III. Décision faisant l’objet du présent contrôle

[7] Devant le tribunal, les demanderesses ont plaidé qu’elles n’avaient pas bénéficié d’une protection adéquate en Colombie. Le tribunal de la SPR a conclu qu’elles n’avaient pas réfuté la présomption selon laquelle l’État colombien était en mesure de protéger ses citoyens et citoyennes. De l’avis du tribunal, les demanderesses n’avaient pas fourni de preuve claire et convaincante de l’incapacité de l’État à les protéger.

[8] Le tribunal a rejeté les préoccupations des demanderesses concernant l’inefficacité des mesures prises par les autorités locales après le dépôt de leurs plaintes. La SPR a conclu que les demanderesses n’avaient ni fait de suivi ni clairement montré aux autorités la preuve tangible du prétendu complot contre leur famille.

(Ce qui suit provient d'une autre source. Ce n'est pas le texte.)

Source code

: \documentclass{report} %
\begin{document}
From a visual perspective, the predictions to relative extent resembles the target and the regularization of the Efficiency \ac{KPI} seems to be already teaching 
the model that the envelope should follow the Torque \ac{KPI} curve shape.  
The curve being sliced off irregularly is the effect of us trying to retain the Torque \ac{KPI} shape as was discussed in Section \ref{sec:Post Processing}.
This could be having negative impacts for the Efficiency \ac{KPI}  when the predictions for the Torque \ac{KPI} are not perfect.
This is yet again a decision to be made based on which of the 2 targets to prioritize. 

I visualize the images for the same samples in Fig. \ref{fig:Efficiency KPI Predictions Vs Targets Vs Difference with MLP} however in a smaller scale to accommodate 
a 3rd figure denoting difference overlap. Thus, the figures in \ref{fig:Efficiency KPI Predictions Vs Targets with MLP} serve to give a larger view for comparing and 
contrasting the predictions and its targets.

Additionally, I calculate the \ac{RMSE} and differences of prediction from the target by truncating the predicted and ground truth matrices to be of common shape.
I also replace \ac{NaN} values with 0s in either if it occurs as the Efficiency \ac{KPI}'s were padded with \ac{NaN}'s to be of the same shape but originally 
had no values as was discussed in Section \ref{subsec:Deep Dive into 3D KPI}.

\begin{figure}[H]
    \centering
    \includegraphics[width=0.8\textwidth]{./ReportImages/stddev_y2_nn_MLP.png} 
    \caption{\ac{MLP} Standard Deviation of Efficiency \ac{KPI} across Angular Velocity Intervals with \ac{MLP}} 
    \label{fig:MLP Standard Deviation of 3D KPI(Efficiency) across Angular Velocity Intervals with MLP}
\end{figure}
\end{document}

Le tribunal a également rejeté le raisonnement des demanderesses selon lequel elles « ne faisai[en]t plus confiance » au système de justice colombien, ajoutant que ces dernières n’avaient fourni aux autorités de l’État aucun élément de preuve additionnel quant au harcèlement qui se serait poursuivi durant les 22 mois précédant leur départ.

[9] Après avoir analysé l’ensemble des circonstances, le tribunal a conclu que les demanderesses n’avaient pas réfuté la présomption du caractère adéquat et efficace de la protection de l’État au moyen d’éléments de preuve clairs et convaincants démontrant l’incapacité de l’État à assurer leur protection. De plus, le tribunal a fait remarquer que l’État colombien semblait déterminé à lutter contre la guérilla et la violence criminelle, donnant comme exemple la peine d’emprisonnement infligée au parent de la demanderesse principale.

[10] Le tribunal a également jugé flous et contradictoires les éléments de preuve des demanderesses concernant les renseignements additionnels que le parent aurait pu fournir aux autorités, étant donné que sa peine initiale avait déjà été réduite du fait de sa collaboration avec les autorités. De l’avis du tribunal, les éléments de preuve présentés par la demanderesse principale au sujet de l’identité exacte des personnes qui menaçaient la famille étaient tout aussi flous et contradictoires.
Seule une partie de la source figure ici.